Lately I’ve been baffled. Not sure which way to go, and there’s nothing in my hands.
For a long time, I’ve been overcommitted. My commitments brought me great joy and the opportunity to serve others. Suddenly, alliances shifted, people moved on, positions narrowed. So, for various reasons, a bunch of the commitments removed themselves from my hands.
Aside from caring for my mother, which is increasingly time-consuming, I don’t know what I should do, where I should engage. And that’s OK. It’s been a bit disorienting. And that’s OK. But sometimes I forget to be grateful for this gift of not-knowing. Sometimes I’ve fallen into feeling off-centered and impatient. I’m a plowhorse, and I kinda miss my plow. In my daily life, find myself grasping for the feeling of being focused on a goal, of having work to do. In my practice, I feel the urge to fumble around and grab some spiritual tools and get busy. To refill my empty hands.
When I feel this impatience, I realize I’m forgetting something. I’m forgetting that for me, anyway, this Zen practice is a practice of simplicity.
I’m forgetting that empty hands are open hands, free of grasping and clinging. Open to the needs of the world, my friends and family, ready to act.
Most of all, I realize when I’m feeling off-centered and dissatisfied, I’m forgetting my breath and my body.
When we welcome newcomers to our sangha, we offer them an orientation to show them how we do our practice together. Most of the orientation focuses on our breath and our bodies. Our practice is based on presence, and we use the breath moving in and out of our bodies as our anchor to the present moment. When we offer orientation to new practitioners, we emphasize that our breath, our practice, our presence is embodied. We are embodied. Sometimes it comes as a surprise to new practitioners.
Every once in a while, my practice calls me to give myself an orientation. I need to remember that the breath is moving through my body is exactly my practice. It’s how I experience presence. Every breath, sensation, pain in the knees, sweaty discomfort on a hot day, or sleepiness, calls me to simply be present.
When I forget my breath and my body, I’m clenched and tight. When I’m impatient with not-knowing, it feels like bewilderment and being unfocussed. When I remember my breath and my body, I remember to welcome not-knowing, letting it fill me and remind me to simply be present.
So back to the Wendell Berry poem. I really like this line: “The mind that is not baffled is not employed.” I think that’s a lovely reminder that not-knowing and stillness are the source of our engagement, our presence and work in the world. When we trust our not-knowing, the work comes to us.

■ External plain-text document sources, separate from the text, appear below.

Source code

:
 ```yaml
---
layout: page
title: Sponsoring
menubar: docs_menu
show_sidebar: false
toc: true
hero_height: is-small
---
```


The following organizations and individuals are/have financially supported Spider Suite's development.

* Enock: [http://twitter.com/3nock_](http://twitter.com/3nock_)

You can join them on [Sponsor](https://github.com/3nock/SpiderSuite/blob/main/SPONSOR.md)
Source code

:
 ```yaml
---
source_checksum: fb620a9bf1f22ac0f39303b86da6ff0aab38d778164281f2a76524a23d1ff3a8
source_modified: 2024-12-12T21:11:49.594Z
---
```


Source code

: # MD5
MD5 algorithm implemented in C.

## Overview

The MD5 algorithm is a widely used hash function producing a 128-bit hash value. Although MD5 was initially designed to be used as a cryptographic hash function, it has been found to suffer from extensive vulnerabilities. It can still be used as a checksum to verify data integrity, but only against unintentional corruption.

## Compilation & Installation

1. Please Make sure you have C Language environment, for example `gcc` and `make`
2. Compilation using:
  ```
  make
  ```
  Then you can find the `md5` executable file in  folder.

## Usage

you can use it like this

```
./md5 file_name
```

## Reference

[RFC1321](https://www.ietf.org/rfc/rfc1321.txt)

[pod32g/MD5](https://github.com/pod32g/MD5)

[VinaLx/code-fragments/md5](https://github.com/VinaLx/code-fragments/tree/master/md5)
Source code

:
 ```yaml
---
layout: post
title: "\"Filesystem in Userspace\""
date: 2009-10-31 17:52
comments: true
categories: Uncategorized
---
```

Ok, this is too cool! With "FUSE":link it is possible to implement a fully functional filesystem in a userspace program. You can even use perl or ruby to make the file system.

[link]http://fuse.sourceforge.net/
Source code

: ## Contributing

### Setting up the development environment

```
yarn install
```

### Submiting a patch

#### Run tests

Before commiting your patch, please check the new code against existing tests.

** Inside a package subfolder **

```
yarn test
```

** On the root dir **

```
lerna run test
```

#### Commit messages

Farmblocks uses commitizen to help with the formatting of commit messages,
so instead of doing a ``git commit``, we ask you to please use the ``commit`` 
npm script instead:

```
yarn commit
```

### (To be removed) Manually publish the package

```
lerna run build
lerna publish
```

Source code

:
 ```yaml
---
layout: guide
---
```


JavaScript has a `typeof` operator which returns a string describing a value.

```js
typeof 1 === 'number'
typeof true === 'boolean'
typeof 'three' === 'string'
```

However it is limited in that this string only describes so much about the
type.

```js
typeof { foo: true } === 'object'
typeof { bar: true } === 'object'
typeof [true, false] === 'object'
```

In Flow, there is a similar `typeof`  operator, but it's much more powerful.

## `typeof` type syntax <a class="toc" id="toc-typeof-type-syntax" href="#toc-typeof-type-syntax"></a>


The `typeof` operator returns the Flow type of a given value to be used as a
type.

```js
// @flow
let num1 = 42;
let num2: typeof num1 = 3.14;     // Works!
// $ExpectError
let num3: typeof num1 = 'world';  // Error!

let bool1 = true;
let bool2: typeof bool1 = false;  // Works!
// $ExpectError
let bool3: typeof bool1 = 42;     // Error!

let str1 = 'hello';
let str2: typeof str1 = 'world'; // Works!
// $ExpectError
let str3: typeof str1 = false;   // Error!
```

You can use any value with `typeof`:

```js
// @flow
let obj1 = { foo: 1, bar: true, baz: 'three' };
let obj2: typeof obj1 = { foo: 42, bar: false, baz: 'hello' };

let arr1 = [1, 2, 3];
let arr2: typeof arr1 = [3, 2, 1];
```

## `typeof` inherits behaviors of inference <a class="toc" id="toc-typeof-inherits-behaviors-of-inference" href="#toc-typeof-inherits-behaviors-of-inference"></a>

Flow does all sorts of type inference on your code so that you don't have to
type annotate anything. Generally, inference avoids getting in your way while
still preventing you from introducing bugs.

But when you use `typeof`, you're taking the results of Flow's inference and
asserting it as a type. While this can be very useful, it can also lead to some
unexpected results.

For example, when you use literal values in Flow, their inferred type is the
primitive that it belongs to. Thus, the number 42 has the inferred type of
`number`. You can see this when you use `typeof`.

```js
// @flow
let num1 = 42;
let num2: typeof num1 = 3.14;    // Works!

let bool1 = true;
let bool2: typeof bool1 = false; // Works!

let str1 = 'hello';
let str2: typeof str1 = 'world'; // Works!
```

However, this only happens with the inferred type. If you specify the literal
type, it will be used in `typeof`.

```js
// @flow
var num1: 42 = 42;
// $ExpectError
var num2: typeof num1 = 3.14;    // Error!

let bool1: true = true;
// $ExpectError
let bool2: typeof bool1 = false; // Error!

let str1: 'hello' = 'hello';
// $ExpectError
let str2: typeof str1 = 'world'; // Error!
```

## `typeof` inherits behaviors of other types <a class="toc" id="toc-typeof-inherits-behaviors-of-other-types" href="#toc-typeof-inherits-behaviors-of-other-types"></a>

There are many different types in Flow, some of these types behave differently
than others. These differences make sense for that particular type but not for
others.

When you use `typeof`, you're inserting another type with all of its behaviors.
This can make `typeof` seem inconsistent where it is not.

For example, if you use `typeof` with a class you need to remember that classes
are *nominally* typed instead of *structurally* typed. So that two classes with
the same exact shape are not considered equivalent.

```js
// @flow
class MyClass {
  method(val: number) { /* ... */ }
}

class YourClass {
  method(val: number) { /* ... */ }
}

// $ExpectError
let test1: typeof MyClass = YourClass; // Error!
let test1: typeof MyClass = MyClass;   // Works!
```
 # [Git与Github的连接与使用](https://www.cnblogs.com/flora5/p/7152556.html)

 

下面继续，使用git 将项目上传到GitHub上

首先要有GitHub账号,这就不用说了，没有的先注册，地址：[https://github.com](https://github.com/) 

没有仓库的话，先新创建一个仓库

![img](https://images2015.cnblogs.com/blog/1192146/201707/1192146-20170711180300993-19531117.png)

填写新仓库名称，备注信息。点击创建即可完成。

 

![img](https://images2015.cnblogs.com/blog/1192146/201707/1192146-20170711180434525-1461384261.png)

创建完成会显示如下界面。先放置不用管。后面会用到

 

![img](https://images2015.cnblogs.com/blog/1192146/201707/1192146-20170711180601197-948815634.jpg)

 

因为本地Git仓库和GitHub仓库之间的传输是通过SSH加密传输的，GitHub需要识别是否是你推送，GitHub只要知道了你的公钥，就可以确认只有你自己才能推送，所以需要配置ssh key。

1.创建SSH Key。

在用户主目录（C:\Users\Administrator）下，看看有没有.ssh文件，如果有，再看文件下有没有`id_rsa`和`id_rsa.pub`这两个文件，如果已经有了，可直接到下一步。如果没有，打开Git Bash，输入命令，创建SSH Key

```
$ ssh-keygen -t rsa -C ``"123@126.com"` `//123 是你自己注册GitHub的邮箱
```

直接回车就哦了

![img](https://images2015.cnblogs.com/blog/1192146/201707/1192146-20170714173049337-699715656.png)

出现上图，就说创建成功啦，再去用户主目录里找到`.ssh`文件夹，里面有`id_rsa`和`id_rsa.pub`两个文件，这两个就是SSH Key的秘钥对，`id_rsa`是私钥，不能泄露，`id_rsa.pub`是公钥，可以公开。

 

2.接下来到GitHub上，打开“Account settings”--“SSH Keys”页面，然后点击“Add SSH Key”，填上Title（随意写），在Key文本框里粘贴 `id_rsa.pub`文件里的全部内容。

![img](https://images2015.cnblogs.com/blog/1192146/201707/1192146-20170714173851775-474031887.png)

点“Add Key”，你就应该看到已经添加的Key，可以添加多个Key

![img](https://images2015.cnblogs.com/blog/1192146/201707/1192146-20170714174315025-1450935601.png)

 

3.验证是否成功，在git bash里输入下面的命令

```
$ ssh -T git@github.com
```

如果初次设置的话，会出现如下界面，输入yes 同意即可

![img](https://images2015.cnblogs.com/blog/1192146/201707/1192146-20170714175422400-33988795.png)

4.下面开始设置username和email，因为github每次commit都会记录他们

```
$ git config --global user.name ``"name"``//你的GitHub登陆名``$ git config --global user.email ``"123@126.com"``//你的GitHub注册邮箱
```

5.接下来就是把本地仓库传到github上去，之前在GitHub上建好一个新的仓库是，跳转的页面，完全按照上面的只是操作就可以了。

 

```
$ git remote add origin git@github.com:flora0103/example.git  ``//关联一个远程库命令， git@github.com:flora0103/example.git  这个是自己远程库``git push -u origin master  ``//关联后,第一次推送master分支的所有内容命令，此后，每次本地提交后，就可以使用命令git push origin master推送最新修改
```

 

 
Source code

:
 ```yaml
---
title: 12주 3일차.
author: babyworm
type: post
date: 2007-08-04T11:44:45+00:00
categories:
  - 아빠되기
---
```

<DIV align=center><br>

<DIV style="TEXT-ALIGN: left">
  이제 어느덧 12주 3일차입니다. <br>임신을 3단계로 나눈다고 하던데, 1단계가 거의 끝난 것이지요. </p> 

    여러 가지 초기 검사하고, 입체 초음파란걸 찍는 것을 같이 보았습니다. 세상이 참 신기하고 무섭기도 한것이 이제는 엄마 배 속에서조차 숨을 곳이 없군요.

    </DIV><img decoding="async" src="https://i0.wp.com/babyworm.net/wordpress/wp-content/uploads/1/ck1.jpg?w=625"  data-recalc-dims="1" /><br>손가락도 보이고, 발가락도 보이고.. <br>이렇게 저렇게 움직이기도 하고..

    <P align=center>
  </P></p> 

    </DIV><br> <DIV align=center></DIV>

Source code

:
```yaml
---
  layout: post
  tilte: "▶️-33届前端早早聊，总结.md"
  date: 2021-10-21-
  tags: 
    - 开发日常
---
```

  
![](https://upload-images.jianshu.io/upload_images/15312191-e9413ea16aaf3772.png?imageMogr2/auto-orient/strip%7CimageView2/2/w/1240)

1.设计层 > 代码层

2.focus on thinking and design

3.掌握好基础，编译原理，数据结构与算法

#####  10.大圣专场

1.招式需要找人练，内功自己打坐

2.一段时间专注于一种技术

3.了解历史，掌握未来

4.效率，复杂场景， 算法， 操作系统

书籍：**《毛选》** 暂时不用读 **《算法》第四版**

For many years, I was in charge of a research library in the special education field. We subscribed to many newsletters and magazines offering information and advice for parents of kids with special needs. Once I read an article that has really stayed with me. The authors were parents of a son with severe cognitive and physical impairments, and they shared their experiences in order to support and encourage other families with similar challenges. But here’s what made the article memorable to me. Almost offhandedly, the parents said they’d had many meetings with well-meaning professionals who assured them it was normal to feel angry and resentful because of their son’s intense and life-long needs, and disappointed because he would never live up to their dreams for him. The parents wrote that they were perplexed by these conversations. They weren’t sure why they didn’t feel resentful or dissatisfied. Confused and overwhelmed sometimes, but not resentful about their son’s condition, and not colored by expectations of entitlement. They were humble, generous people; they weren’t congratulating themselves. They just didn’t dwell on ways their son could be different. They were grateful that they had the ability to meet his needs, and loved him the way he was. The authors mentioned they were both second-generation immigrants from Thailand. They wondered if their Buddhist beliefs might have some influence on their outlook.
I never forgot this article because these loving parents are my sangha-mates, teaching me about not-knowing. They didn’t cling to certainties, fixed ideas about what life owed them, or how it should be different. They met their son and his challenges with open hands. They were simply present with him, meeting his needs, and doing what was necessary. Their teaching was generous and heartfelt, and it reached beyond their peers with similar family issues and touched my heart. They reminded me that ours is a practice of open hands and not-knowing.
When my hands cling to certainties, to self-importance, to inflexible goals, I’m forgetting my breath, my body, shrinking away from them. When my hands are empty, when I don’t know, I’m invited into stillness and simple presence.
Here’s a line from Rumi:
What a relief to be empty! Then God can live your life.